Cameras were used at intersections to catch red-light runners in Longview for nearly a decade until 2016, when the city ended its contract with Arizona-based Redflex Traffic Systems. At that time, offenders were charged about $100 for each red light ticket.
The city dedicated its share of the ticket revenue to a photo enforcement fund, which still has about $343,000, city spokesman Shawn Hara said.
Police Chief Mike Bishop and Purchasing Manager Jaye Latch are asking council members to approve using $51,270 from that fund to buy 15 new mobile radios plus radios for police patrol vehicles.
The property at 1113 Jaycee Drive includes a nearly 1,300-square-foot house and a 273-square-foot garage, all built in 1953, according to the Gregg Appraisal District, which valued the property at $66,400. It has been owned by Pablo Jose Albuja Silverio of Longview since June 2016.
Silverio’s property is surrounded by about 4 acres that the city acquired almost two years ago. Hara said the city bought the acreage, which included three homes, when they became available for sale.
Buying Silverio’s lot will allow the city to extend the convention complex property more directly to Jaycee Drive, he said.
“There isn’t a specific project identified yet for this site currently, but it will allow for the future development of the overall complex long-term,” Hara said.
In other matters, the council will consider awarding a $91,600 contract with the Henry and Peters accounting firm to audit the city’s 2018-19 financial records.
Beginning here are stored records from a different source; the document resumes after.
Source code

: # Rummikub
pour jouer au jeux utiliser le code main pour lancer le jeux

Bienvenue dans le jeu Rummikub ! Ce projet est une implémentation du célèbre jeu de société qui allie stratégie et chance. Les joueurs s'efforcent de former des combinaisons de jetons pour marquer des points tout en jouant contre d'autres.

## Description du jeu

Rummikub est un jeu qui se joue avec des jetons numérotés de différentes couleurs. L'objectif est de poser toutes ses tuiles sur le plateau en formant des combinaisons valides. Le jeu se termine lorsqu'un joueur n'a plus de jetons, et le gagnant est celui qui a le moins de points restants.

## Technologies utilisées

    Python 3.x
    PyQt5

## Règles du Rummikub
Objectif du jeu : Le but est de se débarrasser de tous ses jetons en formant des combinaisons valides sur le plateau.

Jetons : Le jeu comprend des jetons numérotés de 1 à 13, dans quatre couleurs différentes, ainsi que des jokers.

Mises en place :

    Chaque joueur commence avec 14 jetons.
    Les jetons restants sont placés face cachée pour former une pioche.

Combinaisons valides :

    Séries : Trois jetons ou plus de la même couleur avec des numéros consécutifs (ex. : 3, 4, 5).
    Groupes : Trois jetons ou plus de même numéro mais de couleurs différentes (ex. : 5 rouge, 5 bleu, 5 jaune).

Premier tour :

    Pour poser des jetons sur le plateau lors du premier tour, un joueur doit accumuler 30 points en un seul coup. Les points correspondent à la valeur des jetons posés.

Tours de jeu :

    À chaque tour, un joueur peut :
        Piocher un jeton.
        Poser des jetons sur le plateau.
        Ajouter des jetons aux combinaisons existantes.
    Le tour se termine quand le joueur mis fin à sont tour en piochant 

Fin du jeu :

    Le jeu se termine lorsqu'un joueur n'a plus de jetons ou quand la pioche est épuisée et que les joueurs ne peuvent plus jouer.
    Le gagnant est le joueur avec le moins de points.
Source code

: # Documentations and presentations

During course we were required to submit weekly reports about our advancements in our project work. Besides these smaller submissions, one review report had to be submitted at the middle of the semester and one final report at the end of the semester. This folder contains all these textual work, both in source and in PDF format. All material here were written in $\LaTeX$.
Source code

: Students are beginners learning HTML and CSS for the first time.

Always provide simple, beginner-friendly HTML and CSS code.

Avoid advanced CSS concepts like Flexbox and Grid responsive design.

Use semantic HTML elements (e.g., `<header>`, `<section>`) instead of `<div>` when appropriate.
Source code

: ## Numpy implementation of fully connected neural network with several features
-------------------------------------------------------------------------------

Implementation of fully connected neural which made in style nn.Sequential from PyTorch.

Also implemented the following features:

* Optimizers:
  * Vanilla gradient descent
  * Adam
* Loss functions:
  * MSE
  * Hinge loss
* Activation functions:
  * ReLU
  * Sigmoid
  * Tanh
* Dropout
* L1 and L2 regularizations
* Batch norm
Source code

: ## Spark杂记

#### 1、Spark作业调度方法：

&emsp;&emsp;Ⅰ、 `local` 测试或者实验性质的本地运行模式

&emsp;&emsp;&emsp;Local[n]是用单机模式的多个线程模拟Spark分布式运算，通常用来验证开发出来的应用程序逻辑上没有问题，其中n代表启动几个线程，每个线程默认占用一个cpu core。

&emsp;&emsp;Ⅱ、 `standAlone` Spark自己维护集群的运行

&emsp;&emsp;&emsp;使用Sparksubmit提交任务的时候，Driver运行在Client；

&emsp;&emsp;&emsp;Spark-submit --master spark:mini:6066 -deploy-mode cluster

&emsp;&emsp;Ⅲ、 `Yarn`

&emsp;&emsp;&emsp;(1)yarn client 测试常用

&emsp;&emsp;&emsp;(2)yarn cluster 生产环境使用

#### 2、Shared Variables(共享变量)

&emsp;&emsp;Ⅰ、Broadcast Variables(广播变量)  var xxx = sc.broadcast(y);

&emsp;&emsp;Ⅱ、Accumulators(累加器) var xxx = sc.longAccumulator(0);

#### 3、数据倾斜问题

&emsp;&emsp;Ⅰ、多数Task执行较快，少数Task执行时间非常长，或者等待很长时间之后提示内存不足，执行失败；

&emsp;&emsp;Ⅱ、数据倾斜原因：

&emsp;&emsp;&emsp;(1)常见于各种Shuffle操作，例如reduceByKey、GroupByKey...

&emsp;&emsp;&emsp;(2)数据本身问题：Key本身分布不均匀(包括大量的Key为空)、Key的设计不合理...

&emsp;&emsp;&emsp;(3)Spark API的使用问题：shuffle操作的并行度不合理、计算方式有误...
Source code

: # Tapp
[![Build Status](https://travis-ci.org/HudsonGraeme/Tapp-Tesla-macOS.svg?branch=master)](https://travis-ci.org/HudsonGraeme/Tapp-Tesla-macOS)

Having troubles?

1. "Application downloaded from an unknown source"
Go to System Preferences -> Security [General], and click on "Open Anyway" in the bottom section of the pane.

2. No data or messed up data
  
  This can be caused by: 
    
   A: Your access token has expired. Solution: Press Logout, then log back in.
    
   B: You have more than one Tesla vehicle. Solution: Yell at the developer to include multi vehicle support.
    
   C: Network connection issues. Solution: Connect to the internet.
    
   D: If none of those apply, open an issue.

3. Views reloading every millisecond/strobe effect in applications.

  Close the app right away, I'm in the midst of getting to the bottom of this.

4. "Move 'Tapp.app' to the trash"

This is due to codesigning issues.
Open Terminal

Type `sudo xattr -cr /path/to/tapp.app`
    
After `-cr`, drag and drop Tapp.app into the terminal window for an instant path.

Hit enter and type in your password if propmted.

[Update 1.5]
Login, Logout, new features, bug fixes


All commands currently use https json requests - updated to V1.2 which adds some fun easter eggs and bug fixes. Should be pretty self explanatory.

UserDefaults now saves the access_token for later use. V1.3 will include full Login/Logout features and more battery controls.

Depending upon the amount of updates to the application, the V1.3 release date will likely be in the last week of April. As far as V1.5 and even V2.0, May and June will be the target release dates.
Henry and Peters was among three firms that responded to the city’s request for qualifications and was found to be “the most qualified firm,” according to City Finance Director Angela Coen.
Council members also will consider a tax abatement agreement with Lebanon-based Indevco Plastics, which is embarking on an expansion of jobs and investment at its manufacturing plant on Jordan Valley Road.
Under the agreement, Indevco must increase from 59 jobs this year to 71 jobs next year and maintain at least 76 full-time jobs from 2021 through 2029. Indevco also must invest at least $4 million in construction and outfitting at its plant this year, $3 million in 2020 and another $2.5 million in 2021.
In exchange, the company will have 100 percent of its taxes abated through 2029.